### What is being asked
Copy exactly, and copy only, the lines from the one bearing "Keeping this in" through the final line of the records.

[Items listed in a dataset]

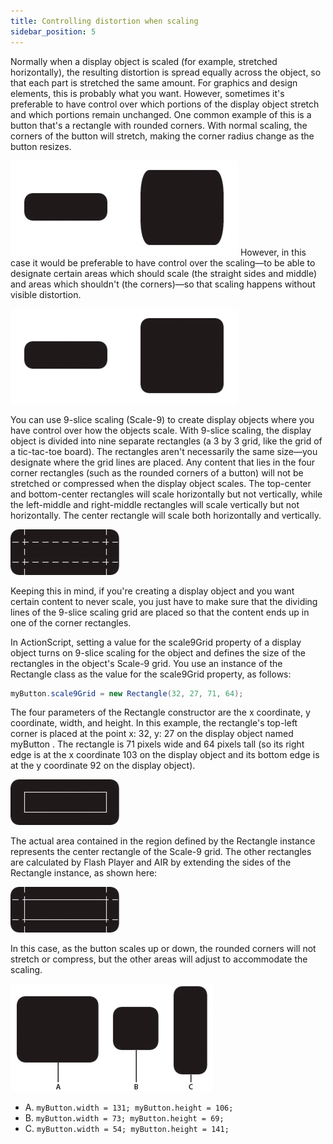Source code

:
 ```yaml
---
title: Controlling distortion when scaling
sidebar_position: 5
---
```


Normally when a display object is scaled (for example, stretched horizontally), the resulting distortion is spread equally across the object, so that each part is stretched the same amount. For graphics and design elements, this is probably what you want. However, sometimes it's preferable to have control over which portions of the display object stretch and which portions remain unchanged. One common example of this is a button that's a rectangle with rounded corners. With normal scaling, the corners of the button will stretch, making the corner radius change as the button resizes.

![Scaling distortion on a button with rounded corners](images/dp_9-slice-scale-wrong.png)
However, in this case it would be preferable to have control over the scaling—to be able to designate certain areas which should scale (the straight sides and middle) and areas which shouldn't (the corners)—so that scaling happens without visible distortion.

![Button scaled without distortion](images/dp_9-slice-scale-right.png)

You can use 9-slice scaling (Scale-9) to create display objects where you have control over how the objects scale. With 9-slice scaling, the display object is divided into nine separate rectangles (a 3 by 3 grid, like the grid of a tic-tac-toe board). The rectangles aren't necessarily the same size—you designate where the grid lines are placed. Any content that lies in the four corner rectangles (such as the rounded corners of a button) will not be stretched or compressed when the display object scales. The top-center and bottom-center rectangles will scale horizontally but not vertically, while the left-middle and right-middle rectangles will scale vertically but not horizontally. The center rectangle will scale both horizontally and vertically.

![9-slice scaling grid](images/dp_9-slice-scale-grid.png)

Keeping this in mind, if you're creating a display object and you want certain content to never scale, you just have to make sure that the dividing lines of the 9-slice scaling grid are placed so that the content ends up in one of the corner rectangles.

In ActionScript, setting a value for the scale9Grid property of a display object turns on 9-slice scaling for the object and defines the size of the rectangles in the object's Scale-9 grid. You use an instance of the Rectangle class as the value for the scale9Grid property, as follows:

```actionscript
myButton.scale9Grid = new Rectangle(32, 27, 71, 64);
```

The four parameters of the Rectangle constructor are the x coordinate, y coordinate, width, and height. In this example, the rectangle's top-left corner is placed at the point x: 32, y: 27 on the display object named myButton . The rectangle is 71 pixels wide and 64 pixels tall (so its right edge is at the x coordinate 103 on the display object and its bottom edge is at the y coordinate 92 on the display object).

![Core rectangle of the Scale-9 grid](images/dp_9-slice-scale-as-rectangle.png)

The actual area contained in the region defined by the Rectangle instance represents the center rectangle of the Scale-9 grid. The other rectangles are calculated by Flash Player and AIR by extending the sides of the Rectangle instance, as shown here:

![Complete Scale-9 grid derived from core rectangle](images/dp_9-slice-scale-as-grid-extended.png)

In this case, as the button scales up or down, the rounded corners will not stretch or compress, but the other areas will adjust to accommodate the scaling.

![Effects of 9-slice scaling as button scales in both directions](images/dp_9-slice-scale-scaled-versions.png)

- A. `myButton.width = 131; myButton.height = 106;`
- B. `myButton.width = 73; myButton.height = 69;`
- C. `myButton.width = 54; myButton.height = 141;`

### Reply to the task
Keeping this in mind, if you're creating a display object and you want certain content to never scale, you just have to make sure that the dividing lines of the 9-slice scaling grid are placed so that the content ends up in one of the corner rectangles.

In ActionScript, setting a value for the scale9Grid property of a display object turns on 9-slice scaling for the object and defines the size of the rectangles in the object's Scale-9 grid. You use an instance of the Rectangle class as the value for the scale9Grid property, as follows:

```actionscript
myButton.scale9Grid = new Rectangle(32, 27, 71, 64);
```

The four parameters of the Rectangle constructor are the x coordinate, y coordinate, width, and height. In this example, the rectangle's top-left corner is placed at the point x: 32, y: 27 on the display object named myButton . The rectangle is 71 pixels wide and 64 pixels tall (so its right edge is at the x coordinate 103 on the display object and its bottom edge is at the y coordinate 92 on the display object).

![Core rectangle of the Scale-9 grid](images/dp_9-slice-scale-as-rectangle.png)

The actual area contained in the region defined by the Rectangle instance represents the center rectangle of the Scale-9 grid. The other rectangles are calculated by Flash Player and AIR by extending the sides of the Rectangle instance, as shown here:

![Complete Scale-9 grid derived from core rectangle](images/dp_9-slice-scale-as-grid-extended.png)

In this case, as the button scales up or down, the rounded corners will not stretch or compress, but the other areas will adjust to accommodate the scaling.

![Effects of 9-slice scaling as button scales in both directions](images/dp_9-slice-scale-scaled-versions.png)

- A. `myButton.width = 131; myButton.height = 106;`
- B. `myButton.width = 73; myButton.height = 69;`
- C. `myButton.width = 54; myButton.height = 141;`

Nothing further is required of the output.